▸ WHAT YOU ARE ASKED TO DO:
Please find the lines in the following records that hold "apiVersion", and copy them.

***** DATA PROVIDED *****

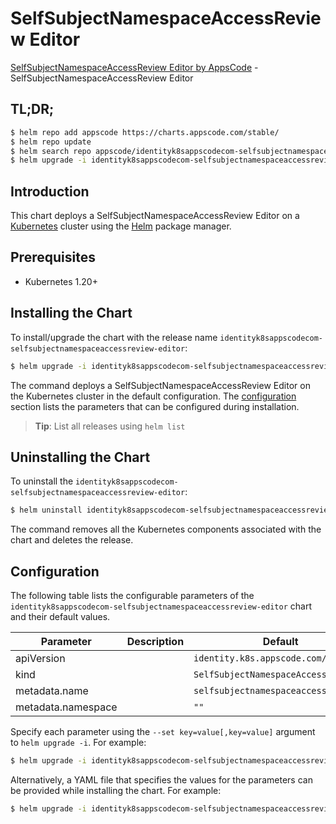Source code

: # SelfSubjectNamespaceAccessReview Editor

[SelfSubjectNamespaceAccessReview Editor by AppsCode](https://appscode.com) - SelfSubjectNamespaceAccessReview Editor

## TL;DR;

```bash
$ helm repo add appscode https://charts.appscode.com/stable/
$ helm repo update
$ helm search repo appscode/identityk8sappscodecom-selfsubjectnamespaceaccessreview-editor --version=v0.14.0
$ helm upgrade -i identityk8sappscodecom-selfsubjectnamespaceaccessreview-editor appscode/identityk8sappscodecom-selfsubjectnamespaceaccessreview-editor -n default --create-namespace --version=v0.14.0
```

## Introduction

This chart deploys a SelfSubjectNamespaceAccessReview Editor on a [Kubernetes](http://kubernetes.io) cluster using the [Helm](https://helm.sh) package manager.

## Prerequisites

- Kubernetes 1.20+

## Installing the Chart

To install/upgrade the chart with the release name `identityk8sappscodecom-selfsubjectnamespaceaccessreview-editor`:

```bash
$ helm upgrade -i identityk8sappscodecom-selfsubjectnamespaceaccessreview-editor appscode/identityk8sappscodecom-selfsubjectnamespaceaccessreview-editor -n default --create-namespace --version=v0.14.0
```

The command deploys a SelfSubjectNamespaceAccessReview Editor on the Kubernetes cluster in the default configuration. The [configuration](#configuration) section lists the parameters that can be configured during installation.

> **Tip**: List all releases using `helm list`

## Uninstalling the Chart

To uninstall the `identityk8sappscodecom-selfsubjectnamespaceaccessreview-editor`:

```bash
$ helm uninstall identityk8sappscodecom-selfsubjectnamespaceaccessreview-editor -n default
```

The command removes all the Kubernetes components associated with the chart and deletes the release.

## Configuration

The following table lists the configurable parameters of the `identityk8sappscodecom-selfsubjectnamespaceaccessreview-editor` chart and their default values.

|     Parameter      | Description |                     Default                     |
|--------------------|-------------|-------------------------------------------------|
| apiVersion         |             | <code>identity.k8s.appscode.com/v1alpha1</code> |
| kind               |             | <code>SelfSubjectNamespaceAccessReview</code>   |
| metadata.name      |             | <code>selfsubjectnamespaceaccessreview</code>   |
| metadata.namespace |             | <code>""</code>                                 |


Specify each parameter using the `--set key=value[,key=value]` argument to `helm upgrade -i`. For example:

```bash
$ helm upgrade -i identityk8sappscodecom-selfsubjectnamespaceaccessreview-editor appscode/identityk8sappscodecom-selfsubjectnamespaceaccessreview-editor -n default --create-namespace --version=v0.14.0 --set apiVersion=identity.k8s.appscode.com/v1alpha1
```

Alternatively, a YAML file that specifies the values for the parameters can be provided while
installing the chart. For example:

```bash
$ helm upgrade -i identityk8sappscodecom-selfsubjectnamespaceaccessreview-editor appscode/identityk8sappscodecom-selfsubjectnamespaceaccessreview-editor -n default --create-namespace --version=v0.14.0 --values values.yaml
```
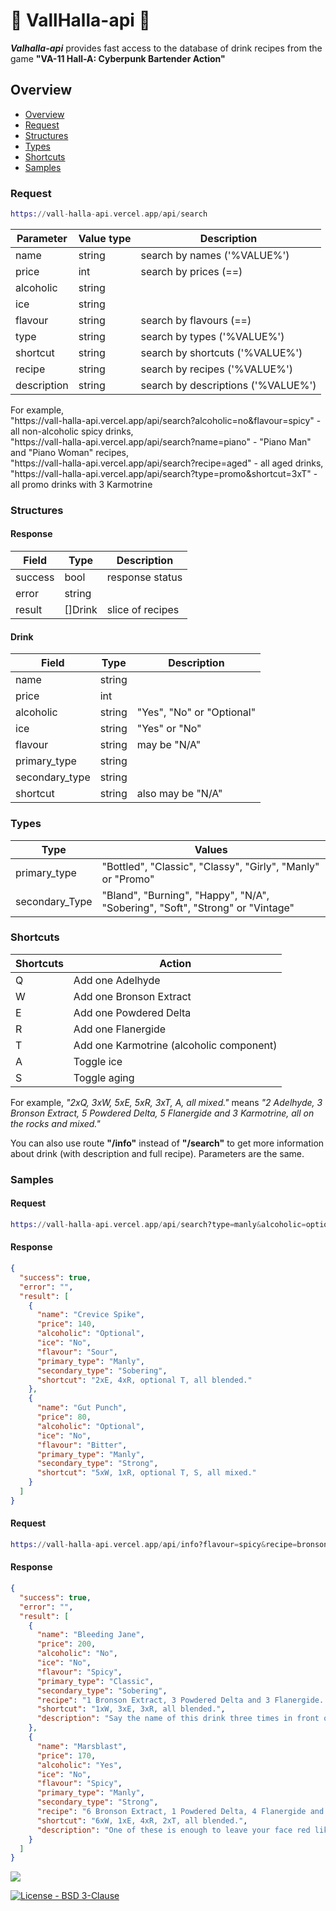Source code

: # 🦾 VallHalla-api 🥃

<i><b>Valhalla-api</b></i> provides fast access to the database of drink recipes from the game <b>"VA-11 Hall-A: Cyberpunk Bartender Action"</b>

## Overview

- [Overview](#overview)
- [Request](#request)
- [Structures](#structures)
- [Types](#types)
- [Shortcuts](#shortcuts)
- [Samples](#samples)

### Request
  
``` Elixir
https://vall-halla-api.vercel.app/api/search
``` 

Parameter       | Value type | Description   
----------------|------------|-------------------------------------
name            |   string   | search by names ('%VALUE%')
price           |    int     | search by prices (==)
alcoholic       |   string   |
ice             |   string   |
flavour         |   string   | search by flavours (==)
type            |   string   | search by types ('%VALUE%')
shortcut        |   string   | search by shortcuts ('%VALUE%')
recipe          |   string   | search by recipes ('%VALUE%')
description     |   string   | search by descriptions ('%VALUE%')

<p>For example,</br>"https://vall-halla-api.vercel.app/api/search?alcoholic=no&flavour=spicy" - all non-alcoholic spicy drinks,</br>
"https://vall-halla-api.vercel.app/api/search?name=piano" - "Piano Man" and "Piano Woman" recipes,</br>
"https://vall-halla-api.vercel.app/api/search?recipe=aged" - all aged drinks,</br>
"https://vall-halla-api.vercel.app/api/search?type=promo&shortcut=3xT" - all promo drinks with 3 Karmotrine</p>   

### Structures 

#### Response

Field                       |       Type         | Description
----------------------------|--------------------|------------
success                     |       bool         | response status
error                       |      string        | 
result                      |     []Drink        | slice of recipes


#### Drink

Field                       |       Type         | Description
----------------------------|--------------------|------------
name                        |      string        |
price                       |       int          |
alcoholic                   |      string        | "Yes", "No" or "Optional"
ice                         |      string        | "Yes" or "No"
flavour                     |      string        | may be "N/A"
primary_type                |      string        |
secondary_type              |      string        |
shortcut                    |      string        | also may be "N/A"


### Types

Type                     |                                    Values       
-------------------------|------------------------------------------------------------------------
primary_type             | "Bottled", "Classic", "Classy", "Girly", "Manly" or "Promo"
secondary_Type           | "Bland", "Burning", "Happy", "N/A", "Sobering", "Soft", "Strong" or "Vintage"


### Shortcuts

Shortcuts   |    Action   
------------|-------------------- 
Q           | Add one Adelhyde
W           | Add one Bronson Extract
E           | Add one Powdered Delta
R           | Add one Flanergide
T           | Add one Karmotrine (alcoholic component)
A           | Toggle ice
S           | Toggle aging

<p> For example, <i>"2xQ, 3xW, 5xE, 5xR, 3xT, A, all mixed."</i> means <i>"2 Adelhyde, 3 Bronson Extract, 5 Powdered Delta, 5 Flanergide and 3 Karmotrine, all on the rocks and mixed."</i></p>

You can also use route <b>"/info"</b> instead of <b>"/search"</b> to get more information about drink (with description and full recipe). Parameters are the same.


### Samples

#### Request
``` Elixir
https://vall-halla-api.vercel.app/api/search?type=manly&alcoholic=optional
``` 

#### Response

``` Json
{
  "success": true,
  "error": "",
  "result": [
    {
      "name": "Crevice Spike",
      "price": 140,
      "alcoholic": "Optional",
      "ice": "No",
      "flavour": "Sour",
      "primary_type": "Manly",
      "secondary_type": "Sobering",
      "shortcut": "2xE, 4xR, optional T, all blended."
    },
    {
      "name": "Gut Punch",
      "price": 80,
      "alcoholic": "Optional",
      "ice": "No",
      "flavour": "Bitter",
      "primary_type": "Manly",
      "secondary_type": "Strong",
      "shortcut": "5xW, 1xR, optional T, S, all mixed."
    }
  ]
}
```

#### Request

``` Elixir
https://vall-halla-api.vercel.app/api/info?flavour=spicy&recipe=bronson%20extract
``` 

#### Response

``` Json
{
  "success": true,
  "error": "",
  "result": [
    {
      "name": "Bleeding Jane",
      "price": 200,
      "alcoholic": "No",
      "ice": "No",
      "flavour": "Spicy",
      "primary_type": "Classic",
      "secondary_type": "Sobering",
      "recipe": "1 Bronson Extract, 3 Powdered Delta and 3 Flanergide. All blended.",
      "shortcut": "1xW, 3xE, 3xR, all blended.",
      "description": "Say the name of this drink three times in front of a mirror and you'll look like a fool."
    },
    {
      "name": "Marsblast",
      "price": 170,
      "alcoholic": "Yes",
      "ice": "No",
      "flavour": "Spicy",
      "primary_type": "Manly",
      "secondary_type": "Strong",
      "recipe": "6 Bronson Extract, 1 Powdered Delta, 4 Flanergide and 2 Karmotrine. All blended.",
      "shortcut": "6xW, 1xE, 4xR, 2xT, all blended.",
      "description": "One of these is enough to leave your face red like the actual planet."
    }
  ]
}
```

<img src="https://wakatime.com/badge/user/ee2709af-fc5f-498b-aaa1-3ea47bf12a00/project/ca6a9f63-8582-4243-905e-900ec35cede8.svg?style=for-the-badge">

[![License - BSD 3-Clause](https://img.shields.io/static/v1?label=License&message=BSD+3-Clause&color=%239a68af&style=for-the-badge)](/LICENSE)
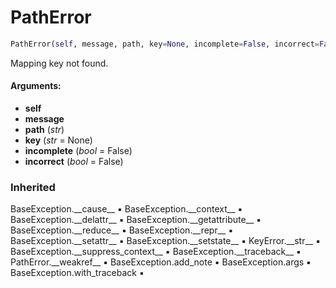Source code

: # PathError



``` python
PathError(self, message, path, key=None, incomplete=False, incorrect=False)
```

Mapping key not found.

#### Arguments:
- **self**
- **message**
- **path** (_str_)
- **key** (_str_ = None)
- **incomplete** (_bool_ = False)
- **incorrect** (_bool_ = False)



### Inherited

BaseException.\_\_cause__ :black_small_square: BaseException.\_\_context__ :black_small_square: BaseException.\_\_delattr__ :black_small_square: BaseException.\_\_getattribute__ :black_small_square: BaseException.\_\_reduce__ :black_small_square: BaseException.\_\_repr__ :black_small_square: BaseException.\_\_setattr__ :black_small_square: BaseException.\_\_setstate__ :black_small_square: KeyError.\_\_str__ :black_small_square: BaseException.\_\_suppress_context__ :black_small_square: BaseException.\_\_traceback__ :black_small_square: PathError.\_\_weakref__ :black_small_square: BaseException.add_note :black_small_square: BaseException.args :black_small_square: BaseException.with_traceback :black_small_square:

*****

▸ TASK RESULT:
| apiVersion         |             | <code>identity.k8s.appscode.com/v1alpha1</code> |
$ helm upgrade -i identityk8sappscodecom-selfsubjectnamespaceaccessreview-editor appscode/identityk8sappscodecom-selfsubjectnamespaceaccessreview-editor -n default --create-namespace --version=v0.14.0 --set apiVersion=identity.k8s.appscode.com/v1alpha1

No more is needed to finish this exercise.